● **Exercise**: Without skipping anything, print all of the data exactly.

(Data to process)

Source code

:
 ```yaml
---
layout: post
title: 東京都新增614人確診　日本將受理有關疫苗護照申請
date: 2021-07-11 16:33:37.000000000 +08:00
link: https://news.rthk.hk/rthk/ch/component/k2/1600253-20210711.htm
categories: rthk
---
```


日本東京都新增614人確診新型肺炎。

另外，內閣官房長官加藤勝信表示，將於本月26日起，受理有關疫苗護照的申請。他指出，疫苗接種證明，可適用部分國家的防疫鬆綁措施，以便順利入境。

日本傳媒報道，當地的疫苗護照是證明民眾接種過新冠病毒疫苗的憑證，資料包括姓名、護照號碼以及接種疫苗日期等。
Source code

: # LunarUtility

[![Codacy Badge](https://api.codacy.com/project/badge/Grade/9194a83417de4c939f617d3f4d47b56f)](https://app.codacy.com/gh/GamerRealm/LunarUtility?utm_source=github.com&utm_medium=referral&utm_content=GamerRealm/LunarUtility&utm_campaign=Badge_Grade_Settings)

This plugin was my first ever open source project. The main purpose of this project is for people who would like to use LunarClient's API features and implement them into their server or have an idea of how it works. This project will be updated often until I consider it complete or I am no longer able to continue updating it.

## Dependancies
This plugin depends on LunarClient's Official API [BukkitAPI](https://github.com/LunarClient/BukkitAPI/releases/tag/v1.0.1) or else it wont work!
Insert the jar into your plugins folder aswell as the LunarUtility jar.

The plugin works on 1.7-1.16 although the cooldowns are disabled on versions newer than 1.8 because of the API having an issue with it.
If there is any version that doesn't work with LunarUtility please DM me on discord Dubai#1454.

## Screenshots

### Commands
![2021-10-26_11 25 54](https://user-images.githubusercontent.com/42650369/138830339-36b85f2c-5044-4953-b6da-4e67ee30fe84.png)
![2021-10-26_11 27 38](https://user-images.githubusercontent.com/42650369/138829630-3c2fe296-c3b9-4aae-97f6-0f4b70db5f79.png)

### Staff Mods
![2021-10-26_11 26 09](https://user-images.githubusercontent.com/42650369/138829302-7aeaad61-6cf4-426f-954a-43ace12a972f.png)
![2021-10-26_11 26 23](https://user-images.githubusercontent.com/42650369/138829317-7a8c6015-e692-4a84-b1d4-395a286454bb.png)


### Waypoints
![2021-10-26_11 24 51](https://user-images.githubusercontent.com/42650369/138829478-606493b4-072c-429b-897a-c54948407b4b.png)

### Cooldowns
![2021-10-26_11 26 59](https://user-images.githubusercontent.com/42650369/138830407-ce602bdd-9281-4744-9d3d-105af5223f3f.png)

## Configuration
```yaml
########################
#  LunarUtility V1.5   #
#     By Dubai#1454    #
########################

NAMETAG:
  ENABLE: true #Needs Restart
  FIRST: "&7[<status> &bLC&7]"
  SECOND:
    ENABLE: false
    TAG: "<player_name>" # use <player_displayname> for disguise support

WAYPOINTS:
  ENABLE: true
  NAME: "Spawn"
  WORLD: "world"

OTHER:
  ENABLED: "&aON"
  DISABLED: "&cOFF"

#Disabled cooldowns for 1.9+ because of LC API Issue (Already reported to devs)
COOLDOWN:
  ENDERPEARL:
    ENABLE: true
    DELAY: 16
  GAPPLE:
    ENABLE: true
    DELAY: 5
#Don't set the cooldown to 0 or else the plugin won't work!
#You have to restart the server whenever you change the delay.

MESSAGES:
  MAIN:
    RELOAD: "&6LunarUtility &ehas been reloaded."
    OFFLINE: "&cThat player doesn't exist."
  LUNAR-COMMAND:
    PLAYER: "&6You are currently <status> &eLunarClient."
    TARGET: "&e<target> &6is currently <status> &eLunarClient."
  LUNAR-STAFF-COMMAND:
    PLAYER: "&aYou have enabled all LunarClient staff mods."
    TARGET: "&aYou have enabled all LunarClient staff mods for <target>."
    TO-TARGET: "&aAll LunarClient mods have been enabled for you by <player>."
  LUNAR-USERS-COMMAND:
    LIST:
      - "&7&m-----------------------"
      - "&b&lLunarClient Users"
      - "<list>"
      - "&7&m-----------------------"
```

(End Data to process)

● **Answer to this problem**:
Source code

:
 ```yaml
---
layout: post
title: 東京都新增614人確診　日本將受理有關疫苗護照申請
date: 2021-07-11 16:33:37.000000000 +08:00
link: https://news.rthk.hk/rthk/ch/component/k2/1600253-20210711.htm
categories: rthk
---
```


日本東京都新增614人確診新型肺炎。

另外，內閣官房長官加藤勝信表示，將於本月26日起，受理有關疫苗護照的申請。他指出，疫苗接種證明，可適用部分國家的防疫鬆綁措施，以便順利入境。

日本傳媒報道，當地的疫苗護照是證明民眾接種過新冠病毒疫苗的憑證，資料包括姓名、護照號碼以及接種疫苗日期等。
Source code

: # LunarUtility

[![Codacy Badge](https://api.codacy.com/project/badge/Grade/9194a83417de4c939f617d3f4d47b56f)](https://app.codacy.com/gh/GamerRealm/LunarUtility?utm_source=github.com&utm_medium=referral&utm_content=GamerRealm/LunarUtility&utm_campaign=Badge_Grade_Settings)

This plugin was my first ever open source project. The main purpose of this project is for people who would like to use LunarClient's API features and implement them into their server or have an idea of how it works. This project will be updated often until I consider it complete or I am no longer able to continue updating it.

## Dependancies
This plugin depends on LunarClient's Official API [BukkitAPI](https://github.com/LunarClient/BukkitAPI/releases/tag/v1.0.1) or else it wont work!
Insert the jar into your plugins folder aswell as the LunarUtility jar.

The plugin works on 1.7-1.16 although the cooldowns are disabled on versions newer than 1.8 because of the API having an issue with it.
If there is any version that doesn't work with LunarUtility please DM me on discord Dubai#1454.

## Screenshots

### Commands
![2021-10-26_11 25 54](https://user-images.githubusercontent.com/42650369/138830339-36b85f2c-5044-4953-b6da-4e67ee30fe84.png)
![2021-10-26_11 27 38](https://user-images.githubusercontent.com/42650369/138829630-3c2fe296-c3b9-4aae-97f6-0f4b70db5f79.png)

### Staff Mods
![2021-10-26_11 26 09](https://user-images.githubusercontent.com/42650369/138829302-7aeaad61-6cf4-426f-954a-43ace12a972f.png)
![2021-10-26_11 26 23](https://user-images.githubusercontent.com/42650369/138829317-7a8c6015-e692-4a84-b1d4-395a286454bb.png)


### Waypoints
![2021-10-26_11 24 51](https://user-images.githubusercontent.com/42650369/138829478-606493b4-072c-429b-897a-c54948407b4b.png)

### Cooldowns
![2021-10-26_11 26 59](https://user-images.githubusercontent.com/42650369/138830407-ce602bdd-9281-4744-9d3d-105af5223f3f.png)

## Configuration
```yaml
########################
#  LunarUtility V1.5   #
#     By Dubai#1454    #
########################

NAMETAG:
  ENABLE: true #Needs Restart
  FIRST: "&7[<status> &bLC&7]"
  SECOND:
    ENABLE: false
    TAG: "<player_name>" # use <player_displayname> for disguise support

WAYPOINTS:
  ENABLE: true
  NAME: "Spawn"
  WORLD: "world"

OTHER:
  ENABLED: "&aON"
  DISABLED: "&cOFF"

#Disabled cooldowns for 1.9+ because of LC API Issue (Already reported to devs)
COOLDOWN:
  ENDERPEARL:
    ENABLE: true
    DELAY: 16
  GAPPLE:
    ENABLE: true
    DELAY: 5
#Don't set the cooldown to 0 or else the plugin won't work!
#You have to restart the server whenever you change the delay.

MESSAGES:
  MAIN:
    RELOAD: "&6LunarUtility &ehas been reloaded."
    OFFLINE: "&cThat player doesn't exist."
  LUNAR-COMMAND:
    PLAYER: "&6You are currently <status> &eLunarClient."
    TARGET: "&e<target> &6is currently <status> &eLunarClient."
  LUNAR-STAFF-COMMAND:
    PLAYER: "&aYou have enabled all LunarClient staff mods."
    TARGET: "&aYou have enabled all LunarClient staff mods for <target>."
    TO-TARGET: "&aAll LunarClient mods have been enabled for you by <player>."
  LUNAR-USERS-COMMAND:
    LIST:
      - "&7&m-----------------------"
      - "&b&lLunarClient Users"
      - "<list>"
      - "&7&m-----------------------"
```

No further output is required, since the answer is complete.